The foundation of data quality is schema validation. This step teaches you how to define a simple JSON Schema and immediately apply it in a pipeline to accept or reject data based on your rules.

The Goal

You will create a simple schema to validate incoming sensor data and then use the json_schema processor to enforce it.

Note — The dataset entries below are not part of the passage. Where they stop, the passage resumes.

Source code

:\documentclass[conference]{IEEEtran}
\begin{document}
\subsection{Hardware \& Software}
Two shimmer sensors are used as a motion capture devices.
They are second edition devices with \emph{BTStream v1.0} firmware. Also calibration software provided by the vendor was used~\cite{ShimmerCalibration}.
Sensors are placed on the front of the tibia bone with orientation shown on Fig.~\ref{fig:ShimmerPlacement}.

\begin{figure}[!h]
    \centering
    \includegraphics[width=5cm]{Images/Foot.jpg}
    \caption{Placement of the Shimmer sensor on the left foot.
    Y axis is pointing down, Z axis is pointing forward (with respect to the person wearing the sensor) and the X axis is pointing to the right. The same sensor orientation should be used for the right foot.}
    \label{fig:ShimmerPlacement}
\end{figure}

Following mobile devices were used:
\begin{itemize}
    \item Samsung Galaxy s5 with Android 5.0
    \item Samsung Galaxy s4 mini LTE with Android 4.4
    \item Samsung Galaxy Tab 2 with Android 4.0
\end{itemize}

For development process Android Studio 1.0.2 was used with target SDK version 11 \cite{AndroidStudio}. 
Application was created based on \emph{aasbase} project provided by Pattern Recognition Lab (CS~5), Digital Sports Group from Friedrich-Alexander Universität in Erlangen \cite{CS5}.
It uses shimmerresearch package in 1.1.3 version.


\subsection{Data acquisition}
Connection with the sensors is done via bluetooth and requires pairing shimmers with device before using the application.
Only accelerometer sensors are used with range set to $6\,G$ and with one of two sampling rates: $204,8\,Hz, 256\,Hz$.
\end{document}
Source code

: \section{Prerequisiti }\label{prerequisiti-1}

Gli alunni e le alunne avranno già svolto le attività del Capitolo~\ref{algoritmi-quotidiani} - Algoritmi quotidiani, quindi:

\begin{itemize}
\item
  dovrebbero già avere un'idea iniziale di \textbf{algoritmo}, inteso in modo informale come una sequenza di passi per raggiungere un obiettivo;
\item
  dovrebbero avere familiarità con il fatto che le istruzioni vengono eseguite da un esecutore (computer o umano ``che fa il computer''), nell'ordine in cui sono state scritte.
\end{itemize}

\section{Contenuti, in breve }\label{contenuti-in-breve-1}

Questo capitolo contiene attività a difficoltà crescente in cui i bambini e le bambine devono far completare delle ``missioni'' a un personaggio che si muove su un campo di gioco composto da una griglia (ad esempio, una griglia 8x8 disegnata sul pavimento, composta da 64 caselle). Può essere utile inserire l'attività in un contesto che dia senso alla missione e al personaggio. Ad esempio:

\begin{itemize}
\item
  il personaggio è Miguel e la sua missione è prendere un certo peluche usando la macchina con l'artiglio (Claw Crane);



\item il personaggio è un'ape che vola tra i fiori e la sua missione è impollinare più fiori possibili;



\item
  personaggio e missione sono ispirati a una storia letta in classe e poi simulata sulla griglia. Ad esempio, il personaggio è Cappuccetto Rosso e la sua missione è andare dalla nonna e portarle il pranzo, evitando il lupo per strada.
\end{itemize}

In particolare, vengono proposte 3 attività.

A Valid Message (Should Pass):

{
"sensor_id": "sensor-42",
"timestamp": "2025-10-20T14:30:00Z",
"reading": 23.5
}

An Invalid Message (Should Fail):

{
"id": "sensor-42",
"time": "2025-10-20T14:30:00Z",
"value": "hot"
}

Implementation

  1. Define Your Schema: First, create a file named sensor-schema.json. This schema requires three fields (sensor_id, timestamp, reading) and enforces their data types.

    sensor-schema.json
    {
    "$schema": "http://json-schema.org/draft-07/schema#",
    "title": "Basic Sensor Reading",
    "type": "object",
    "required": [ "sensor_id", "timestamp", "reading" ],
    "properties": {
    "sensor_id": {
    "type": "string"
    },
    "timestamp": {
    "type": "string",
    "format": "date-time"
    },
    "reading": {
    "type": "number"
    }
    }
    }
  2. Create the Validation Pipeline: Now, create a pipeline that uses this schema. Create a file named schema-validator.yaml.

    schema-validator.yaml
    name: schema-validator
    description: A pipeline that validates incoming data against a JSON schema.

    config:
    input:
    http_server:
    address: 0.0.0.0:8080
    path: /sensor/readings

    pipeline:
    processors:
    # This processor is the core of the validation
    - json_schema:
    schema_path: "file://./sensor-schema.json" # Assumes schema is in the same directory

    # This mapping only runs if validation succeeds
    - mapping: `root.validation_status = "passed"`

    output:
    stdout:
    codec: lines

    If the incoming data does not match the schema, the json_schema processor will fail and the message will be rejected automatically.

  3. Deploy and Test:

    # --- Test 1: Send VALID data ---
    curl -X POST http://localhost:8080/sensor/readings \
    -H "Content-Type: application/json" \
    -d
    {
    "sensor_id": "sensor-42",
    "timestamp": "2025-10-20T14:30:00Z",
    "reading": 23.5
    }

    # --- Test 2: Send INVALID data ---
    curl -X POST http://localhost:8080/sensor/readings \
    -H "Content-Type: application/json" \
    -d '{"id": "sensor-42", "reading": "hot"}'
  4. Verify:

    • For the valid request, you will see the message in your output/logs with validation_status: "passed".
    • For the invalid request, you will get an HTTP 400 Bad Request error, and the message will not proceed through the pipeline. Check the pipeline's logs to see the specific validation error message.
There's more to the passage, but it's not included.